WHAT THE TASK ASKS => Please return the lines, both ends included, that run from the one containing "<!--This can be" to the last line of the data below, exactly and alone.

Items listed in a dataset

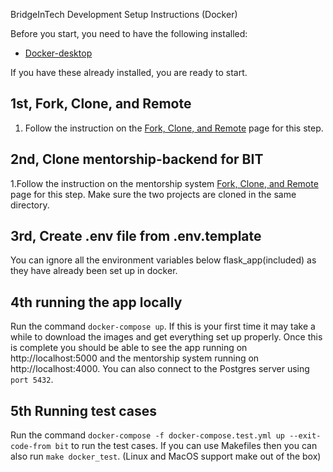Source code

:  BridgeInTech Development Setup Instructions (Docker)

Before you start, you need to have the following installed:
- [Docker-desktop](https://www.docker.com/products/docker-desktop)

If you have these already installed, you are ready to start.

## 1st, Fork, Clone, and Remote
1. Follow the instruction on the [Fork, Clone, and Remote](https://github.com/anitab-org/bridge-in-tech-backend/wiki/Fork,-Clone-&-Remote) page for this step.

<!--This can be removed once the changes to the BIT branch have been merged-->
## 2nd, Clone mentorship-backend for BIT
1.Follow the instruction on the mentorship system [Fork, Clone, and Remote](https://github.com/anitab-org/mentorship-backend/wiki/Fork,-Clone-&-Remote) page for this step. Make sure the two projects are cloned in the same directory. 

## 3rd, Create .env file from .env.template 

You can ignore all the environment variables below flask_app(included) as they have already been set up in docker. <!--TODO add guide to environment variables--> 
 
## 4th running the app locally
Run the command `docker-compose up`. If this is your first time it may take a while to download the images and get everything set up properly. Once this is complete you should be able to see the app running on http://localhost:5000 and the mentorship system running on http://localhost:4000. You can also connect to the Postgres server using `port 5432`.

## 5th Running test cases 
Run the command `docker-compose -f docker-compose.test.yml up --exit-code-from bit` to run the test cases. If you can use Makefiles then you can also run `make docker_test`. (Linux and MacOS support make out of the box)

TASK SOLUTION =>
<!--This can be removed once the changes to the BIT branch have been merged-->
## 2nd, Clone mentorship-backend for BIT
1.Follow the instruction on the mentorship system [Fork, Clone, and Remote](https://github.com/anitab-org/mentorship-backend/wiki/Fork,-Clone-&-Remote) page for this step. Make sure the two projects are cloned in the same directory. 

## 3rd, Create .env file from .env.template 

You can ignore all the environment variables below flask_app(included) as they have already been set up in docker. <!--TODO add guide to environment variables--> 
 
## 4th running the app locally
Run the command `docker-compose up`. If this is your first time it may take a while to download the images and get everything set up properly. Once this is complete you should be able to see the app running on http://localhost:5000 and the mentorship system running on http://localhost:4000. You can also connect to the Postgres server using `port 5432`.

## 5th Running test cases 
Run the command `docker-compose -f docker-compose.test.yml up --exit-code-from bit` to run the test cases. If you can use Makefiles then you can also run `make docker_test`. (Linux and MacOS support make out of the box)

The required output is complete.